Norway Once Again Rejects Private Equity for $1 Trillion FundBy and
Government studying to allow renewable energy infrastructure
Biggest wealth fund has sought private equity to spread risk
Norway’s government again declined to allow its $1 trillion wealth fund to invest in private equity, saying it would pose a challenge to its transparency and cost level.
“The management of our common savings is good,” Finance Minister Siv Jensen said in Oslo on Tuesday. “It’s transparent, responsible, long-term and cost-effective.”
The government went against both the wishes of the fund and the recommendation of a government-appointed expert group. The fund, which last year was allowed to raise the portion it invests in listed stocks to 70 percent, has been seeking to add new asset classes to spread risk and generate higher returns in an age of record low interest rates.
While the fund’s value has soared in the decade since the global financial crisis, it’s coming to a crossroads as inflows from petroleum production have dried up and its managers warn that returns can’t be expected to keep up the same pace in the years ahead.

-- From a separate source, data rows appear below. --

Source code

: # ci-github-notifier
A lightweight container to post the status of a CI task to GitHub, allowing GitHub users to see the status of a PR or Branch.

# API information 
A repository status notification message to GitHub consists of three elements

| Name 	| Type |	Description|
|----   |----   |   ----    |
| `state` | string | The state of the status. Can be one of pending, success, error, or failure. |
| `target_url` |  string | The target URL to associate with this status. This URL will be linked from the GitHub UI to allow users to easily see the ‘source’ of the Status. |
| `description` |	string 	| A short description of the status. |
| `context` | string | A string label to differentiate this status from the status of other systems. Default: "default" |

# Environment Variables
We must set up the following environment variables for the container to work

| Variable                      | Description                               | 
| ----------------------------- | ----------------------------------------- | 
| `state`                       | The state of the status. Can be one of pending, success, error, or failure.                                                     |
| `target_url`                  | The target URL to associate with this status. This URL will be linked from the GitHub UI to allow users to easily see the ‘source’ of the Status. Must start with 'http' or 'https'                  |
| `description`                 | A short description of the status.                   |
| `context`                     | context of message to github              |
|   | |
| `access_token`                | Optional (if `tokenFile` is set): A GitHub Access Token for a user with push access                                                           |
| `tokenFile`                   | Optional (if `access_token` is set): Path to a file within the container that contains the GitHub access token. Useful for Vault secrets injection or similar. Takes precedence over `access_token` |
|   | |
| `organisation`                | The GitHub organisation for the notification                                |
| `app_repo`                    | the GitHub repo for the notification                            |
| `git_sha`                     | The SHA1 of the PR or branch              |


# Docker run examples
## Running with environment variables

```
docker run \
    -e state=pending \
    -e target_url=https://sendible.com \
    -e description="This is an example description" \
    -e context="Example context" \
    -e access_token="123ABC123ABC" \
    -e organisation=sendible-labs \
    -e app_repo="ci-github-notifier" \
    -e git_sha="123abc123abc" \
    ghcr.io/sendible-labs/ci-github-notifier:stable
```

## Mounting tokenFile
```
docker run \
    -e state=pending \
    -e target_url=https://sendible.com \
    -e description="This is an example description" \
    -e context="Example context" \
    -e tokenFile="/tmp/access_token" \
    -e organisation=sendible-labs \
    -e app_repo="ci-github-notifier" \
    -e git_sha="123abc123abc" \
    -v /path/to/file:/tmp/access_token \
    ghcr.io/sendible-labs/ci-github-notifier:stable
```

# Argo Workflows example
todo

Sony Kapoor, managing director of Re-Define, said parliament should act to override the minority government’s decision on private equity. “Because as much as 75 percent of global growth now comes from developing economies that have a much smaller proportion of economic activity captured by listed firms, being unable to invest in private equity means that the fund registers lower returns,” he said.
But the government did open up for potentially allowing the fund to invest in renewable energy infrastructure, something wanted by activists and which now has broad backing in parliament. That comes after the government last year rejected giving the fund a broad mandate to invest in infrastructure.
The government is looking at expanding the fund’s environmental related mandates to also possibly include renewable energy infrastructure, according to Jensen.
The debate over new asset classes for Norway’s fund has been going on for years, led both by concerns over returns and discussions over whether it should invest more in renewable-energy infrastructure. Although most Norwegian political parties insist the fund shouldn’t be a foreign-policy tool, the investor has become more activist. It has banned investments in tobacco, some types of weapons and coal, and excluded companies for human rights and environmental violations.
The fund also shocked markets in November when it proposed to dump oil and gas stocks to reduce risk for Norway’s overall wealth, already highly dependent on petroleum. The assessment of that proposal is continuing and a decision is expected in the fall.